• _Work required_
Every line in the records below between the one holding "7. Initializing random" and the one holding "- Input Layer of array = 42000 x 784", inclusive, is to be set down exactly; all other lines are to be left out.

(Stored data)
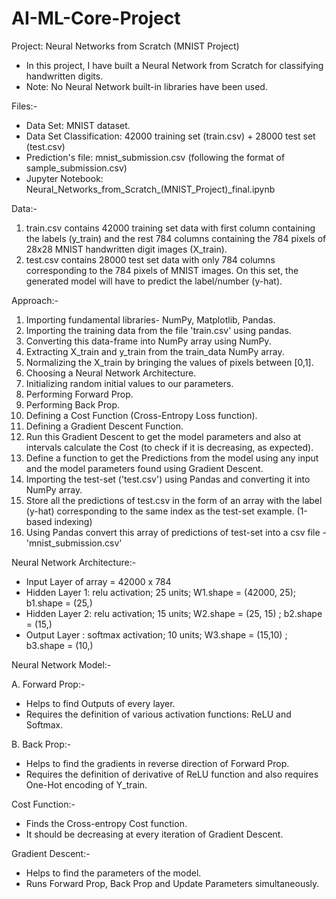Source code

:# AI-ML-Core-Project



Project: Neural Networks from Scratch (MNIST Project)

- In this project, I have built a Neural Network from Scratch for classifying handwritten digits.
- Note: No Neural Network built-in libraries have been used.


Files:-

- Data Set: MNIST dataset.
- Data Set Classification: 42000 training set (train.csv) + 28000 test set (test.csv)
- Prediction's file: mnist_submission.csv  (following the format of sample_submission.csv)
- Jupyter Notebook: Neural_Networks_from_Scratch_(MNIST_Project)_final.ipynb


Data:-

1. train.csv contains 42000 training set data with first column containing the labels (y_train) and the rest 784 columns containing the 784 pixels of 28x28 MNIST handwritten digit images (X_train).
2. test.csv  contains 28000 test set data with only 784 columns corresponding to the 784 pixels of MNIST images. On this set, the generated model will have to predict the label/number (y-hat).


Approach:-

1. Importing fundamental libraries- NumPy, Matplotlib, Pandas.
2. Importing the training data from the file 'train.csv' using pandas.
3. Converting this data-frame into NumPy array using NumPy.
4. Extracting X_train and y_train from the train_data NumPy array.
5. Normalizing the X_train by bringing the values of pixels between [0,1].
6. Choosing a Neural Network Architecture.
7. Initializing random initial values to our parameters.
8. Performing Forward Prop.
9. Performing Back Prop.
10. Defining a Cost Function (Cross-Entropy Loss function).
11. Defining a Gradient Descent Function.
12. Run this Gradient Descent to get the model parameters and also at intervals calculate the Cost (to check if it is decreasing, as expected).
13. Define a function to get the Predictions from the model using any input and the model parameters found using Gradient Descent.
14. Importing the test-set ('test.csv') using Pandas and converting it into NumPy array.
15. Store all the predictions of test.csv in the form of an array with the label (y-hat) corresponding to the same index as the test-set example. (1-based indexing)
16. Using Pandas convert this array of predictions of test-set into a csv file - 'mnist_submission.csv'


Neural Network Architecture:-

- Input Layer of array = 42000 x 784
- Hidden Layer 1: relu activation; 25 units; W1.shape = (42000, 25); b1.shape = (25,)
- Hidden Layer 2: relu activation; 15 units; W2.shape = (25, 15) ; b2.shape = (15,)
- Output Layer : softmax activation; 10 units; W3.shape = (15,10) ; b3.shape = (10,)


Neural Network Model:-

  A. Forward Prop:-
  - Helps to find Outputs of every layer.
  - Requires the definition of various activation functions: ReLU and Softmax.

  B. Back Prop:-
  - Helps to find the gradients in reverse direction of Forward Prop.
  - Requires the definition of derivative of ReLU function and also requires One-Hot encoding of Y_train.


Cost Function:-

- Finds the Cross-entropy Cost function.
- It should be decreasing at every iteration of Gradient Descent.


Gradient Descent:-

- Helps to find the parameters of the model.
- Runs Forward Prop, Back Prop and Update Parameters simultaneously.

• _Exercise answer_
7. Initializing random initial values to our parameters.
8. Performing Forward Prop.
9. Performing Back Prop.
10. Defining a Cost Function (Cross-Entropy Loss function).
11. Defining a Gradient Descent Function.
12. Run this Gradient Descent to get the model parameters and also at intervals calculate the Cost (to check if it is decreasing, as expected).
13. Define a function to get the Predictions from the model using any input and the model parameters found using Gradient Descent.
14. Importing the test-set ('test.csv') using Pandas and converting it into NumPy array.
15. Store all the predictions of test.csv in the form of an array with the label (y-hat) corresponding to the same index as the test-set example. (1-based indexing)
16. Using Pandas convert this array of predictions of test-set into a csv file - 'mnist_submission.csv'


Neural Network Architecture:-

- Input Layer of array = 42000 x 784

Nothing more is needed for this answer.